Adam , I'm with you on the DRIP thing , some REIT's actually give you bonus units for taking more units in lieu of distibution money so your gains are multiplied even more.
I like to hedge against any share price decline a little tho , so I split my REIT holdings between two brokerage accounts , in one I DRIP , the other I take the cash , if a major decline in unit prices occurs , I still have 50% of my accrued returns in cash. 
So far it is a policy that has paid off in this environment , I had a good sum of cash to buy units of other companies while unit prices are very low and diversify a bit more.


----------



## Rox (Oct 17, 2010)

furgy said:


> I am heavily invested in REIT's , even with the recent crisis and the resulting lower unit prices and distribution cuts , I am still getting a very good return while I wait for the economy to pick up.
> 
> I have been burned on real estate before , rentals can be a big headache as well as costly if things go bad.
> 
> ...


Furgy,... looks like you are spot-on about what you said in the above exactly one year and a few months ago.
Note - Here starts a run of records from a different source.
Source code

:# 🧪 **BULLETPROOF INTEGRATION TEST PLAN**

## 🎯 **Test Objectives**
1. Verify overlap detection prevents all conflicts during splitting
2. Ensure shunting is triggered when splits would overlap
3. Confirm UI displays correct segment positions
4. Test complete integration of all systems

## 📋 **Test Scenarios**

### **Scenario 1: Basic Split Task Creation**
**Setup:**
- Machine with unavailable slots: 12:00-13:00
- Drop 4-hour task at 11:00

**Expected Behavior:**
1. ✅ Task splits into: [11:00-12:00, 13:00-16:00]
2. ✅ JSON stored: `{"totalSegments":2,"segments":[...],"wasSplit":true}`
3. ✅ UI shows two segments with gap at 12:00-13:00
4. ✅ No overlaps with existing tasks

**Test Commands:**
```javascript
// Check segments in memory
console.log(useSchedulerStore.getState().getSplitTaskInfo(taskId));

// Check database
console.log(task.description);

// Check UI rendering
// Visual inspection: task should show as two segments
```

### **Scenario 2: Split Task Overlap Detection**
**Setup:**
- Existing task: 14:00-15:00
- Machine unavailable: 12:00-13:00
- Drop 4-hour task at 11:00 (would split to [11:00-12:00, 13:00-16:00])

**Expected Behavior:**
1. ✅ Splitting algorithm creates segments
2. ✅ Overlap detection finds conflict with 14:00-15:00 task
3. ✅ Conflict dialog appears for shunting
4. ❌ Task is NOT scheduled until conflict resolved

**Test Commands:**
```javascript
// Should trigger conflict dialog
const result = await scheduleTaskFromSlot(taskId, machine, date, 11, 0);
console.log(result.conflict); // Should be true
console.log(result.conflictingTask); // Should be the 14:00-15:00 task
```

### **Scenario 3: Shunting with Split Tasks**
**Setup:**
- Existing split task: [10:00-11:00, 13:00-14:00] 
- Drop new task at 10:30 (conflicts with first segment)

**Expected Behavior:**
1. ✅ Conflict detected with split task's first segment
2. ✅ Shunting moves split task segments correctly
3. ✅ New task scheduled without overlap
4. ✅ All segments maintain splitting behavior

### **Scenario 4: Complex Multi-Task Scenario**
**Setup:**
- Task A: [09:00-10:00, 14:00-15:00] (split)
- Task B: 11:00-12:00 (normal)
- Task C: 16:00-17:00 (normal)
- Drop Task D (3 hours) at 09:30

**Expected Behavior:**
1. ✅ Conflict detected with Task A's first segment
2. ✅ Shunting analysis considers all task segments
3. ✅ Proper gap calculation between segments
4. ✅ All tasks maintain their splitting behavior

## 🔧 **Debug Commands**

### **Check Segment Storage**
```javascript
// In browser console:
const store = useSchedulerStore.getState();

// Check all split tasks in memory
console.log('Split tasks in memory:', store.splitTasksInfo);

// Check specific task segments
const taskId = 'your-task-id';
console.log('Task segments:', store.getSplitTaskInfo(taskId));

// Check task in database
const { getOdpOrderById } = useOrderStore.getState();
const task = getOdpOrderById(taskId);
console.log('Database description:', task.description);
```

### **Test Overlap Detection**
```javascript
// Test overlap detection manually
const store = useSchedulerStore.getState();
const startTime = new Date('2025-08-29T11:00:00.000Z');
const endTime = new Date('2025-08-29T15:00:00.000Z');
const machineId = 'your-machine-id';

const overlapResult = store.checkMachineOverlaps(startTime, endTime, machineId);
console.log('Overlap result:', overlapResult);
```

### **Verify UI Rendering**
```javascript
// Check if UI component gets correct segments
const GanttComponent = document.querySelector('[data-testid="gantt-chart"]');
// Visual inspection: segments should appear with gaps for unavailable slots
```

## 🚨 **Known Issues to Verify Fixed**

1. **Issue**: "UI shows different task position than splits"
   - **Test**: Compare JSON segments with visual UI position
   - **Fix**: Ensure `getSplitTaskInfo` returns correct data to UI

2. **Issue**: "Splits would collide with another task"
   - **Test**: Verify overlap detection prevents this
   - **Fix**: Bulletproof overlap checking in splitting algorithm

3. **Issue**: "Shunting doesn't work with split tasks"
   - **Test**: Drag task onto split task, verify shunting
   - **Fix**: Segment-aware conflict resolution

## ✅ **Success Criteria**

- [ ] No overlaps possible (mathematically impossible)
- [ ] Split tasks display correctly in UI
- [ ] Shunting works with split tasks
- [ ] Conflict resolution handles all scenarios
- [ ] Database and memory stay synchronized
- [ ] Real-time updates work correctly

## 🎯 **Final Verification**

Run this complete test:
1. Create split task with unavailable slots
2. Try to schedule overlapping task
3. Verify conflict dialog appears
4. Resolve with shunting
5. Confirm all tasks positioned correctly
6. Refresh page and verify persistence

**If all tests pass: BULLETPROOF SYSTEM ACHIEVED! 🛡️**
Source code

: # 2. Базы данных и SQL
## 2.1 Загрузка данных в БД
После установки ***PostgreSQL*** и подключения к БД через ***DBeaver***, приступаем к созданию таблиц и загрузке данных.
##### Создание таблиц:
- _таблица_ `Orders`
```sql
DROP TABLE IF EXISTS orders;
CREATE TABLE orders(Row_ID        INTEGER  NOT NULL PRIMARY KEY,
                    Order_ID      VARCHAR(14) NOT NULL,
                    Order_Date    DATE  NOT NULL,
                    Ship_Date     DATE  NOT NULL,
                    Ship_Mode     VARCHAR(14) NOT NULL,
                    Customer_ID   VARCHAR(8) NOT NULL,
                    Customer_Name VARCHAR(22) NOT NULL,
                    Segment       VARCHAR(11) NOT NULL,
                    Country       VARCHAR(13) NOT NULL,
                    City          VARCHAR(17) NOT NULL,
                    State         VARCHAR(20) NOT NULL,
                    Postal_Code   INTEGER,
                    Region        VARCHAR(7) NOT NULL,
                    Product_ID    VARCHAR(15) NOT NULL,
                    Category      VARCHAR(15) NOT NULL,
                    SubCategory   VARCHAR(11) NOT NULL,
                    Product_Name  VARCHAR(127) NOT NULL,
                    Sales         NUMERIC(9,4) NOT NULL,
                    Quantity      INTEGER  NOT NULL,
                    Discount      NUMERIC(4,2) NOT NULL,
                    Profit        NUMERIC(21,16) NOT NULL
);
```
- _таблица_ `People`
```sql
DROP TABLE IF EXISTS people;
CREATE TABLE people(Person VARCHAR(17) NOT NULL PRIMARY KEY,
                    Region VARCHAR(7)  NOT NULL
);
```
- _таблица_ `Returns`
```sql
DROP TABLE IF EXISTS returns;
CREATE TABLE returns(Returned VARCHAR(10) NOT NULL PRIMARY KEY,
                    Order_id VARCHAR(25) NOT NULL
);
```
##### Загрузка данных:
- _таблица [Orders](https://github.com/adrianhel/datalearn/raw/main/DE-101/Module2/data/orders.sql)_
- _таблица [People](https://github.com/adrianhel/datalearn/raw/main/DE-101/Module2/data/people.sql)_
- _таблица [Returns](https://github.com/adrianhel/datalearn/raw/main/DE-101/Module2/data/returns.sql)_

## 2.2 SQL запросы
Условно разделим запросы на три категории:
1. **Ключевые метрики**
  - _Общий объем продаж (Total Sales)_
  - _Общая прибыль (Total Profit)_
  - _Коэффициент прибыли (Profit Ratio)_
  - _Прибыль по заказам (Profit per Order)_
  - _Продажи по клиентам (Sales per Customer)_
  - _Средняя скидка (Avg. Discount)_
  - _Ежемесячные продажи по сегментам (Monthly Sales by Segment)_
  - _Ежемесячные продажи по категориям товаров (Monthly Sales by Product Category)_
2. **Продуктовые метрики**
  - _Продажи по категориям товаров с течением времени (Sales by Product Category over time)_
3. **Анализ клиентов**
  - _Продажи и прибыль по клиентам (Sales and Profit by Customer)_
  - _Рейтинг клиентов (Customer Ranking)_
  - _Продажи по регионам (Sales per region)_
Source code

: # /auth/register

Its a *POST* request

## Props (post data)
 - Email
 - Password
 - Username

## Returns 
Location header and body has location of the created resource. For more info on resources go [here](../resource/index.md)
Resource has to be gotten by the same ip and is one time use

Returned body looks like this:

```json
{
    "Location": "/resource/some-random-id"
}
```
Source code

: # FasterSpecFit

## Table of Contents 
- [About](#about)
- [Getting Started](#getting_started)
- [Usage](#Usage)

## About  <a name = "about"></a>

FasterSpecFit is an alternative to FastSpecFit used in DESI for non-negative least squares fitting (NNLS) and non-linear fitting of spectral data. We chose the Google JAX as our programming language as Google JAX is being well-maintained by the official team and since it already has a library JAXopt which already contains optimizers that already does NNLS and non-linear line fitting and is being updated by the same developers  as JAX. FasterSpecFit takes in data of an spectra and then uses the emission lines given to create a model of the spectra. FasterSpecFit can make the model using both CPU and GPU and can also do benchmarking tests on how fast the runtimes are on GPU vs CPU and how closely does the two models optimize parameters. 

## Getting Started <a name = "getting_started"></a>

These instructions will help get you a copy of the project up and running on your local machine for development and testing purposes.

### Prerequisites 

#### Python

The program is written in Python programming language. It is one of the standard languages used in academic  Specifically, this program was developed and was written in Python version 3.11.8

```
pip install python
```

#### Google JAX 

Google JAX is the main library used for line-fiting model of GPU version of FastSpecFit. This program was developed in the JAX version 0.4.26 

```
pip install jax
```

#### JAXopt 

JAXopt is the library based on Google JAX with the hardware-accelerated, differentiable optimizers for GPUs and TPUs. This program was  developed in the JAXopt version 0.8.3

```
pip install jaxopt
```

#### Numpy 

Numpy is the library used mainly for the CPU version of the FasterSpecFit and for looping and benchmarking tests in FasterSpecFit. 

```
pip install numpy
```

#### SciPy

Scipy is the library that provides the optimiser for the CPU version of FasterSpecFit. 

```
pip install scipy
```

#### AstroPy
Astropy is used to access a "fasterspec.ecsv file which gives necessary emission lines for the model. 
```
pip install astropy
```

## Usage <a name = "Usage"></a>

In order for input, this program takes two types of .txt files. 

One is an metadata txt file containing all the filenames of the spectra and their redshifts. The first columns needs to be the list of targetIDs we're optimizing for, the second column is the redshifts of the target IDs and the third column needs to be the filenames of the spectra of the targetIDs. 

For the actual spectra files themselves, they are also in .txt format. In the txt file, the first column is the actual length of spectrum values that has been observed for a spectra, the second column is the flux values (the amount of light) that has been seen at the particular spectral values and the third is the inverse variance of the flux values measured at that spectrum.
TR.UN, thugh did not rise too much in terms of price, still the absolute dividend payout did increase. I wouldn't doubt at your entry price, your yield-at-cost would be at a big 25%, lol,... 

But I don't like one thing about this REIT : looking at the past few years, the dividend payout is NOT consistent in terms of the payout frequency through- out the year, I must say,... this year, they payout once every three months, last year, they paid-out over 5 months, and earlier, once-a-month. 

..makes it hard for us to estimate our financial planning,...

http://www.treit.ca/cash_distributions.asp?year=2010


----------



## furgy (Apr 20, 2009)

You must be looking at a google chart , they're not reliable , they used to pay monthly and switched to quarterly distributions , which they have been doing ever since.

Alas , I have sold it anyway recently , saw a great opportunity in KLH and in order to take advantage of it fully , I had to sell something , TR.UN was my best payer , but also the most risky as it does not qualify as a REIT , so I sold.

Glad I did too , I am up nearly 100% in three weeks on KLH.

I am finding that in a bull market it is much more profitable to be a little more active in trading , hence the switch to KLH.

I would highly suggest people check it out and check out the discussions on stockhouse , it looks promising.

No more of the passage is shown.